Per questo vorrei segnalarvi due ottime oasi di informazione di un certo livello, guarda caso ambedue nate in quella fucina culturale che è (era, e sarà) la Sicilia.

La prima segnalazione riguarda la carta stampata: La Voce dell'Isola, giornale quindicinale siciliano, diretto da Salvatore Barbagallo, sembra un miracolo, un fiore nel deserto che non si sa come sia sgusciato tra le strette maglie delle reti politiche di ascari che farebbero meglio a passare le mattinate appunto pescando piuttosto che poltrire tra gli scranni del parlamento più antico del mondo aspettando chissà quale ispirazione.

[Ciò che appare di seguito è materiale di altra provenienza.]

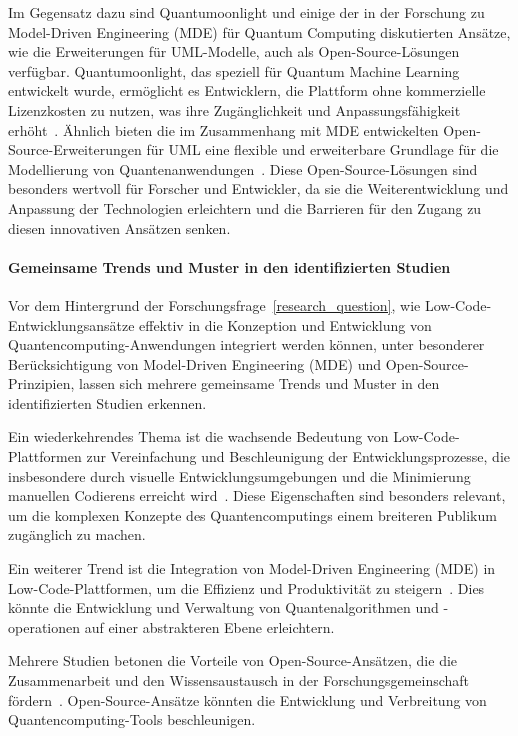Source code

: Im Gegensatz dazu sind Quantumoonlight und einige der in der Forschung zu Model-Driven Engineering (MDE) für Quantum Computing 
diskutierten Ansätze, wie die Erweiterungen für UML-Modelle, auch als Open-Source-Lösungen verfügbar. Quantumoonlight, das speziell 
für Quantum Machine Learning entwickelt wurde, ermöglicht es Entwicklern, die Plattform ohne kommerzielle Lizenzkosten zu nutzen, 
was ihre Zugänglichkeit und Anpassungsfähigkeit erhöht~\cite{Amato_2023}. Ähnlich bieten die im Zusammenhang mit MDE entwickelten 
Open-Source-Erweiterungen für UML eine flexible und erweiterbare Grundlage für die Modellierung von Quantenanwendungen~\cite{gemeinhardt2021towards}. 
Diese Open-Source-Lösungen sind besonders wertvoll für Forscher und Entwickler, da sie die Weiterentwicklung und Anpassung der 
Technologien erleichtern und die Barrieren für den Zugang zu diesen innovativen Ansätzen senken.

% 

\paragraph{Gemeinsame Trends und Muster in den identifizierten Studien}

Vor dem Hintergrund der Forschungsfrage~\ref{research_question}, wie Low-Code-Entwicklungsansätze effektiv in die Konzeption 
und Entwicklung von Quantencomputing-Anwendungen integriert werden können, unter besonderer Berücksichtigung 
von Model-Driven Engineering (MDE) und Open-Source-Prinzipien, lassen sich mehrere gemeinsame Trends und 
Muster in den identifizierten Studien erkennen.

Ein wiederkehrendes Thema ist die wachsende Bedeutung von Low-Code-Plattformen zur Vereinfachung und 
Beschleunigung der Entwicklungsprozesse, die insbesondere durch visuelle Entwicklungsumgebungen und 
die Minimierung manuellen Codierens erreicht wird~\cite{Khorram_2020, Sahay_2020, Bock_2021}. Diese 
Eigenschaften sind besonders relevant, um die komplexen Konzepte des Quantencomputings einem breiteren Publikum zugänglich zu machen.

Ein weiterer Trend ist die Integration von Model-Driven Engineering (MDE) in Low-Code-Plattformen, 
um die Effizienz und Produktivität zu steigern~\cite{Gemeinhardt_2021, Moin_2021, Perez-Castillo_2022}. 
Dies könnte die Entwicklung und Verwaltung von Quantenalgorithmen und -operationen auf einer abstrakteren Ebene erleichtern.

Mehrere Studien betonen die Vorteile von Open-Source-Ansätzen, die die Zusammenarbeit und den Wissensaustausch 
in der Forschungsgemeinschaft fördern~\cite{Amato_2023, Gemeinhardt_2023}. Open-Source-Ansätze könnten die 
Entwicklung und Verbreitung von Quantencomputing-Tools beschleunigen.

Al suo interno coraggiosi articoli di denuncia, come quelli sul sabotaggio dello Statuto sui numeri del 14/04 e del 31/03, ed interessantissime note storiche sul Vespro e sui cruciali anni 40 che videro l'infuriare della rivolta indipendentista

Dal sito (http://www.lavocedellisola.it/) è possibile scaricare e leggere per l'intero il giornale, visto che ancora non è disponibile in tutta l'isola.

La seconda segnalazione si riferisce invece alla nuova trasmissione di Pietrangelo Buttafuoco, giornalista e scrittore nato a Catania ma originario di Agira nell'ennese.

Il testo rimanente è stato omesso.